Jamie’s Story

Music Access- What it's meant for me and how it's shaped my life's work:

As a young child, some of my earliest musical memories are of me creating my own songs or singing myself to sleep while trying to remember all of the words to the Twelve Days of Christmas. It was the 1980s, and I lived in Brooklyn, NY in government housing with my older brother and mother who had migrated from the Dominican Republic a few years prior. 

At the time, most of my music education came from the merengue and bachata that my family blasted on the weekends, or the latest Madonna hits entering my window from the boomboxes outside. For me, singing was a gateway to my own world of imagination, where I could escape some of our difficulties, or express the complicated feelings I had day to day.  

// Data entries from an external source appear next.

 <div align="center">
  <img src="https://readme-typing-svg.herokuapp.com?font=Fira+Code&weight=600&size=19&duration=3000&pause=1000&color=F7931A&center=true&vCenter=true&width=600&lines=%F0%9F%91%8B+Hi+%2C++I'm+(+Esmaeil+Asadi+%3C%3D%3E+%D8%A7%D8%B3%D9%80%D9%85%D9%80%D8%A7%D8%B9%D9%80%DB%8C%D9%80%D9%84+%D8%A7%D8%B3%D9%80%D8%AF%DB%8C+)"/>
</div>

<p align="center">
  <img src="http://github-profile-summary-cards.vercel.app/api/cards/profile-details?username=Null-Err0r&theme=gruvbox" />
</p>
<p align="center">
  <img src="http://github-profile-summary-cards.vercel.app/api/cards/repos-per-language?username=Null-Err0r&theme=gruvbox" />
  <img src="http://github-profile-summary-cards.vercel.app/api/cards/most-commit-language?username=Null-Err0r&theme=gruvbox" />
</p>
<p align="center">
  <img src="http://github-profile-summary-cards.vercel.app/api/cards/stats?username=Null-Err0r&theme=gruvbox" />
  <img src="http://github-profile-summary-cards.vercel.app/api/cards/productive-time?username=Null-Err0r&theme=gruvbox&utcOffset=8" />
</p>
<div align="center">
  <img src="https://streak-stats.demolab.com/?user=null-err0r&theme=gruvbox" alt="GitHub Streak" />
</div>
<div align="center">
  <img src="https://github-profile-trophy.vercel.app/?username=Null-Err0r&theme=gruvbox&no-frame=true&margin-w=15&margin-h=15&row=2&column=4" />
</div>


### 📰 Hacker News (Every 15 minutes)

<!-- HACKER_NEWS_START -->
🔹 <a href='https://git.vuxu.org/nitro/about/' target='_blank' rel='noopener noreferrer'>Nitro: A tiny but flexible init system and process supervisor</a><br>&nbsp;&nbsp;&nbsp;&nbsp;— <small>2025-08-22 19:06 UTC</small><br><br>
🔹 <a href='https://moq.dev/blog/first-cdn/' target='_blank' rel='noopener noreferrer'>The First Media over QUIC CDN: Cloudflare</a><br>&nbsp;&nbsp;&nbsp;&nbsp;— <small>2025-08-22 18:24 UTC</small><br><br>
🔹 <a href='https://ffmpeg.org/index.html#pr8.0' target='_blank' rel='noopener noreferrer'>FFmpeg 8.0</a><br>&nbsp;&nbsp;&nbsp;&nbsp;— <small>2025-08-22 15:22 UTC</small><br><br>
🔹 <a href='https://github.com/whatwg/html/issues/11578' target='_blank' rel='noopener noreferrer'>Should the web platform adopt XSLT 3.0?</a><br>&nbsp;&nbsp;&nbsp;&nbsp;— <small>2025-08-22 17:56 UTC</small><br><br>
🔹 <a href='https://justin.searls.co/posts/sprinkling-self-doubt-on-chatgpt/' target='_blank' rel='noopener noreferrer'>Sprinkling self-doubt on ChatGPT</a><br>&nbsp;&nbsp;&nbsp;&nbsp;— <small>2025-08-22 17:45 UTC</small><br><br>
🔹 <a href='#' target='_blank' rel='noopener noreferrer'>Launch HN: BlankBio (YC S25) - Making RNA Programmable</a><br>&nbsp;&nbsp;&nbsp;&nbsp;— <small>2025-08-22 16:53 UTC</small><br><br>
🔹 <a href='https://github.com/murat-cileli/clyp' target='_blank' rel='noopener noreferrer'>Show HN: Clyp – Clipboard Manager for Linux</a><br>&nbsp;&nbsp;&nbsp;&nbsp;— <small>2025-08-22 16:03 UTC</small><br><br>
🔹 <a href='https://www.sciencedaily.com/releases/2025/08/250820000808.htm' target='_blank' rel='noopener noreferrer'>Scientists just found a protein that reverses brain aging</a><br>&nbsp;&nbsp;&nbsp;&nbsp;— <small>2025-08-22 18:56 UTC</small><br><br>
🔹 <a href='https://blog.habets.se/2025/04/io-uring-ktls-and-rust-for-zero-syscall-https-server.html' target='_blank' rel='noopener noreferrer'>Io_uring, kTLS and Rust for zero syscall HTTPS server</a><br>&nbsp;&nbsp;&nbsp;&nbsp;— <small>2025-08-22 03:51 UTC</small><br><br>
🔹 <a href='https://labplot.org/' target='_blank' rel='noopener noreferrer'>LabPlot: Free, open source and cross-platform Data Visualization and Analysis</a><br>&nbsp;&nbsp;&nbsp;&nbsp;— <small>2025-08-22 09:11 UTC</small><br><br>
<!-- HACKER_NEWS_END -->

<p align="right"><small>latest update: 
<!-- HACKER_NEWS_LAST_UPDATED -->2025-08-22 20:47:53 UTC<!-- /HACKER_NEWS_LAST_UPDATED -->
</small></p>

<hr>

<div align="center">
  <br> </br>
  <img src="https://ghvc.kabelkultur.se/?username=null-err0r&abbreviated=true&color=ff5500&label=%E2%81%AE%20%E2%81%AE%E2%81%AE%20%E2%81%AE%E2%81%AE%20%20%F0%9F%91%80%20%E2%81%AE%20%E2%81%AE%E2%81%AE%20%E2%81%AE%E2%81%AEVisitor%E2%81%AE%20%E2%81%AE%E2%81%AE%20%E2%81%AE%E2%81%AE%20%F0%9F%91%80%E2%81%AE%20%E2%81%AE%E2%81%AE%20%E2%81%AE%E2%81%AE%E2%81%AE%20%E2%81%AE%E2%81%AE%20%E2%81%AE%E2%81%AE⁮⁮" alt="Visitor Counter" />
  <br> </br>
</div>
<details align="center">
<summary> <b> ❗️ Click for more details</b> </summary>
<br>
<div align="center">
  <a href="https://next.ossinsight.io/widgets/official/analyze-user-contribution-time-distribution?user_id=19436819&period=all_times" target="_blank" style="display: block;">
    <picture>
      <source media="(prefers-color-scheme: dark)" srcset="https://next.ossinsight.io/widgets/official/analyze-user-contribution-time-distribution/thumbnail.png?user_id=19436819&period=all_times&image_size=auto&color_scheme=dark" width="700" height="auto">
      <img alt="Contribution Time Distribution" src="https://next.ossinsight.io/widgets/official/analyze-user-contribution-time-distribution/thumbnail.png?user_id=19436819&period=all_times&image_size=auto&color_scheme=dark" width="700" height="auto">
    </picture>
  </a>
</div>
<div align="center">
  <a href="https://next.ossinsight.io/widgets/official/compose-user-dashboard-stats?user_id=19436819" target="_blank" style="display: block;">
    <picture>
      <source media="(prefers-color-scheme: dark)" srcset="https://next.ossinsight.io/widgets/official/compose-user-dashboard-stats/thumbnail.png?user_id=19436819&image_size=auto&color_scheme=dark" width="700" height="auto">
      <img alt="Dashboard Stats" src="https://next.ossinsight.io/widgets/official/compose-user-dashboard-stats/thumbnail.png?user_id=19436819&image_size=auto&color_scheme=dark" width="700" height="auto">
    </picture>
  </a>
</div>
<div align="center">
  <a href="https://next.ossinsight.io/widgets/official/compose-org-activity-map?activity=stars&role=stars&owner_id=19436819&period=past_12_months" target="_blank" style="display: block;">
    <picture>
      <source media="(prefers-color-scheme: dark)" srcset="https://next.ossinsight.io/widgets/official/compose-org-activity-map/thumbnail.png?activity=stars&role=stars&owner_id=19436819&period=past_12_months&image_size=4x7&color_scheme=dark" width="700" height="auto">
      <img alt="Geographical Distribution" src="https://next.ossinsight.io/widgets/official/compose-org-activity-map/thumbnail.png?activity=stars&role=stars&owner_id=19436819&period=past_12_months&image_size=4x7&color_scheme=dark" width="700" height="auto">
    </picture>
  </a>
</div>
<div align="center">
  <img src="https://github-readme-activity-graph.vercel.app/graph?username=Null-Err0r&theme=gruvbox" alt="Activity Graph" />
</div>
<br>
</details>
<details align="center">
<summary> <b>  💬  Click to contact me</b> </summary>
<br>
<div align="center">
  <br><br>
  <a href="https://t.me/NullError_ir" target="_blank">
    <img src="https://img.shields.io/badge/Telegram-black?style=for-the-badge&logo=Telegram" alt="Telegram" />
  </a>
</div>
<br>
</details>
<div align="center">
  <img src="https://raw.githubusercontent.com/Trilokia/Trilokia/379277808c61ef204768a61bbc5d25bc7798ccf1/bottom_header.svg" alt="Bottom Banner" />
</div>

Years later, we moved to Florida where my mother remarried, and I witnessed physical and verbal abuse for the first time in my life. I was in a constant state of anxiety, trying desperately not to anger anyone. I joined a choral program at my high school which quickly became a way to cope with what was going on at home and allowed me to express myself in a safe and welcoming environment. 

I had the great fortune of being mentored by some pretty amazing humans (shout out to my high school choral director Harold Bradley, voice teacher Sonia Santiago, Coach Wood, and many others), and through them, my innate gifts were nurtured, and my musical skills were sharpened, leading me to receive a full scholarship to study voice performance and music education at Florida State University.  

Being a part of a choral program provided me with a place that felt safer and more stable than my actual home. It was a place where I could show up as myself and feel confident in knowing that I was offering something of value to those around me through not just my singing voice, but my perspective, my story, my life experience. And my chorus peers offered the same. Becoming friends with them showed me that I could make better choices for myself and that there was a different way to live life.  

This is what stands out for me when I look back - the importance of being in a community with people who were different from me. It was all of us achieving together something greater than ourselves. It was all of us learning from each other and approaching our relationships with more awareness, empathy, compassion, and understanding. 

I went on to earn music degrees from FSU and the University of Miami with a very clear personal mission - to give back what was given to me and empower young people through choral music. 

In 2011, I started The Children’s Voice Chorus (CVC) in Miami. Our nonprofit uses high-quality music education to positively impact the lives of young singers of all cultural and socioeconomic backgrounds. 

What started with 21 singers in 2011 has gone on to serve 400 students, birth through 18 in three core programs: year-round choral performance, early music education, and summer camp. Our vision is to unite diverse students from across Miami-Dade County through the universal language of music, teaching them to sing beautifully together and to express and appreciate the difference and value in our individual voices. It’s been so amazing to watch our students form lasting bonds with each other through music. No matter what they are arriving to rehearsal with on any given day, they are welcomed into a space where we invite them to be fully and bravely themselves - just as I was when I most needed it.

In addition to the community aspects, our students have performed all over Miami-Dade and in choral festivals in New York City, New Orleans, and in Hawaii. In February of 2020, we sang at Super Bowl LIV with Yolanda Adams. They had an opportunity to make music with top-tier celebrities and record in Miami’s famous Criteria Studios. The energy of the stadium was palpable. All of the students were over the moon with excitement. Here we were, wide-eyed, performing in front of thousands of fans and an estimated 96.4 million tv viewers, and I could not help but think about the first students we had in 2011 who were now seniors, who had grown into wonderful musicians, standing on the 100-yard line alongside Demi Lovato. I felt immensely grateful for the opportunity that CVC afforded every singer that day. All of their stories were vastly different, but there we were, together, on a national stage. 

When I first started singing as a child, or in my high school chorus, I didn’t know that I’d be where I am today. I didn’t know where CVC would be when we first started. But I knew how much being in a chorus changed my life for the better and, 10 years in, I see the impact that it has had on our students. I see myself in their stories. I see the child who has innate gifts and needs a space to nurture them. I see the child who was lonely and didn’t fit in until they joined our community. I see the child who has struggles at home or needs stability. I see the child who struggles with their mental health. I see the child who was told that they would not succeed and persevered anyway. I see the child who is in utter bliss while they sing in harmony with others. 

I see them because I was them, and I know that in nurturing them over the last 10 years, we’ve not only instilled musical skills that set them up for success in future endeavors, but also life skills that prepare them to be upstanding citizens in diverse communities.

Without my childhood experience with singing, I wouldn’t have nearly the understanding of the ways singing can make children feel seen and heard when they need it most. But I am grateful that my difficult experiences led me to that understanding, and hope to continue paying it forward as we navigate our changing world.